_Exercise aim_
Search the data below for the string "lastValueFrom". Extract every line that contains it.

_Data records_

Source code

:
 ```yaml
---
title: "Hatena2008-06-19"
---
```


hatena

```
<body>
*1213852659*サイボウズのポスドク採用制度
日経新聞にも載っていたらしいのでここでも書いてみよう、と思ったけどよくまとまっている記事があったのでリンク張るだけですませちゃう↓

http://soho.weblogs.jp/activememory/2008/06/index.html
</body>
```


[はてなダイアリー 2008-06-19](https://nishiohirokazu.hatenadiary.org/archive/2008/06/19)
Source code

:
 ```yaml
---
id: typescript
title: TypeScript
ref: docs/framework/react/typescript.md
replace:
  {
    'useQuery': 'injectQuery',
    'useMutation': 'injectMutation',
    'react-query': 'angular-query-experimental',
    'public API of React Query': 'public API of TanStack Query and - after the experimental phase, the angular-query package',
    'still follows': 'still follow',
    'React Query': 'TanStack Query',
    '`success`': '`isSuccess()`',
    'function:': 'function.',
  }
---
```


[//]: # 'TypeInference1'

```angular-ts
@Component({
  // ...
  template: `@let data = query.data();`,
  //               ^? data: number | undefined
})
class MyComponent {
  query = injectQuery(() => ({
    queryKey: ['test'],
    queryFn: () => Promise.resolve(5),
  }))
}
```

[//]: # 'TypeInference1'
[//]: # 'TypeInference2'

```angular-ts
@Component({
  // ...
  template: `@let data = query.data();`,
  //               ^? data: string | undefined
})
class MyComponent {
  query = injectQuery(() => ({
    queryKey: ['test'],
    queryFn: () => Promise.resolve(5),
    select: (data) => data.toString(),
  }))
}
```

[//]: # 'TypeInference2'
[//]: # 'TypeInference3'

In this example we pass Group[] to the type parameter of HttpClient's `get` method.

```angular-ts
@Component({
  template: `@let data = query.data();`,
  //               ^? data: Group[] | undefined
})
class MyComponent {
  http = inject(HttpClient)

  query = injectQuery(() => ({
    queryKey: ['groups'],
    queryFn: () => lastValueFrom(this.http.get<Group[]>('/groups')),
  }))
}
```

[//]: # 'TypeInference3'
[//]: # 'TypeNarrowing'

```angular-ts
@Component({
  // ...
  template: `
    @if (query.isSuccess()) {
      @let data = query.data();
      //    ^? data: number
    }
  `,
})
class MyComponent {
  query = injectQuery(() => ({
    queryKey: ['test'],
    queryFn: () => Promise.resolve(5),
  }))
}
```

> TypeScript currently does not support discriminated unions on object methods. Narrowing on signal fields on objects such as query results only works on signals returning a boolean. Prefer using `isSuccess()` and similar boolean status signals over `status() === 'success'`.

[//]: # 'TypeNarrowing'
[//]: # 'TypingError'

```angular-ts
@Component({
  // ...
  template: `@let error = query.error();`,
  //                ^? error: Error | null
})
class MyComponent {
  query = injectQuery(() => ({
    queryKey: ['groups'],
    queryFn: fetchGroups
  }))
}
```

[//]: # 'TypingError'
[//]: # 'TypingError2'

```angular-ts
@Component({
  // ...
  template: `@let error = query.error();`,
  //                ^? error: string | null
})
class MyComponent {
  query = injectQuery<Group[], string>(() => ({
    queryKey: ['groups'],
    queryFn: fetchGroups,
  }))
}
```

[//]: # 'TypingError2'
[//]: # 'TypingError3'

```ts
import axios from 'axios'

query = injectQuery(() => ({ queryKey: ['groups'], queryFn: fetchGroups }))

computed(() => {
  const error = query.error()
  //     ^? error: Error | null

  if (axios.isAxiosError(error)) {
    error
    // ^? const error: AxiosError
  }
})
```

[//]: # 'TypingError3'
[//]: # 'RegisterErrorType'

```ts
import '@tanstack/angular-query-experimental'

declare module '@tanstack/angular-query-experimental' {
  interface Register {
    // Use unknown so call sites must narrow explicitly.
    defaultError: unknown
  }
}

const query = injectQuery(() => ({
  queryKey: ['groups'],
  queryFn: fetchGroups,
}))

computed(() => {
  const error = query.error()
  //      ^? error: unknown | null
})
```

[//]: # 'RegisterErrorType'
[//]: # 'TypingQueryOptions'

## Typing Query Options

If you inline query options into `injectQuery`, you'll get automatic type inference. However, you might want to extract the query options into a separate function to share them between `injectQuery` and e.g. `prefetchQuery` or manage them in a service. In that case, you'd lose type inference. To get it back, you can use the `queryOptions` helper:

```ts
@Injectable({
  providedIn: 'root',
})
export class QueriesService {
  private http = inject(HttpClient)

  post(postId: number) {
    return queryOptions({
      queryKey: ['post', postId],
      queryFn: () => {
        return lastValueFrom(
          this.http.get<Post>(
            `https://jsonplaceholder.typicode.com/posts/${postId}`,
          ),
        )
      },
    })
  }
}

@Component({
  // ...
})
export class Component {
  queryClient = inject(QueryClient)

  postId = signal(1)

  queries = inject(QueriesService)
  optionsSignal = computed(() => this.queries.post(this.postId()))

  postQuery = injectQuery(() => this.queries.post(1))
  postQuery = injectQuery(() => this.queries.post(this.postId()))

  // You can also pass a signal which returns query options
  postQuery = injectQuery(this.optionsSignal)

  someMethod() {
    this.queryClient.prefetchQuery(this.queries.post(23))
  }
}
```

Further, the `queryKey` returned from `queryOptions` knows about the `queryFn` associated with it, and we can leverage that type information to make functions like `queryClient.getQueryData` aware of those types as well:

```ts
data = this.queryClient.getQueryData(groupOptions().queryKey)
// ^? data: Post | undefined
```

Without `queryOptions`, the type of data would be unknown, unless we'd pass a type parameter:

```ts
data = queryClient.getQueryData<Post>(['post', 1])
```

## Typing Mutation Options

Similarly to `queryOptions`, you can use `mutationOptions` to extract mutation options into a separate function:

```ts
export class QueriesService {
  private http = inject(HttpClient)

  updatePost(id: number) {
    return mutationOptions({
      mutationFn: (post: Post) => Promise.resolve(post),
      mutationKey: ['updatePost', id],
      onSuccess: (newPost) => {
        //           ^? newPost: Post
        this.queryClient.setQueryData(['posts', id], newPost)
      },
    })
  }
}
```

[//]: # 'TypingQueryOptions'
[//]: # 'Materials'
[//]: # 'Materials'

_Answer area_
    queryFn: () => lastValueFrom(this.http.get<Group[]>('/groups')),
        return lastValueFrom(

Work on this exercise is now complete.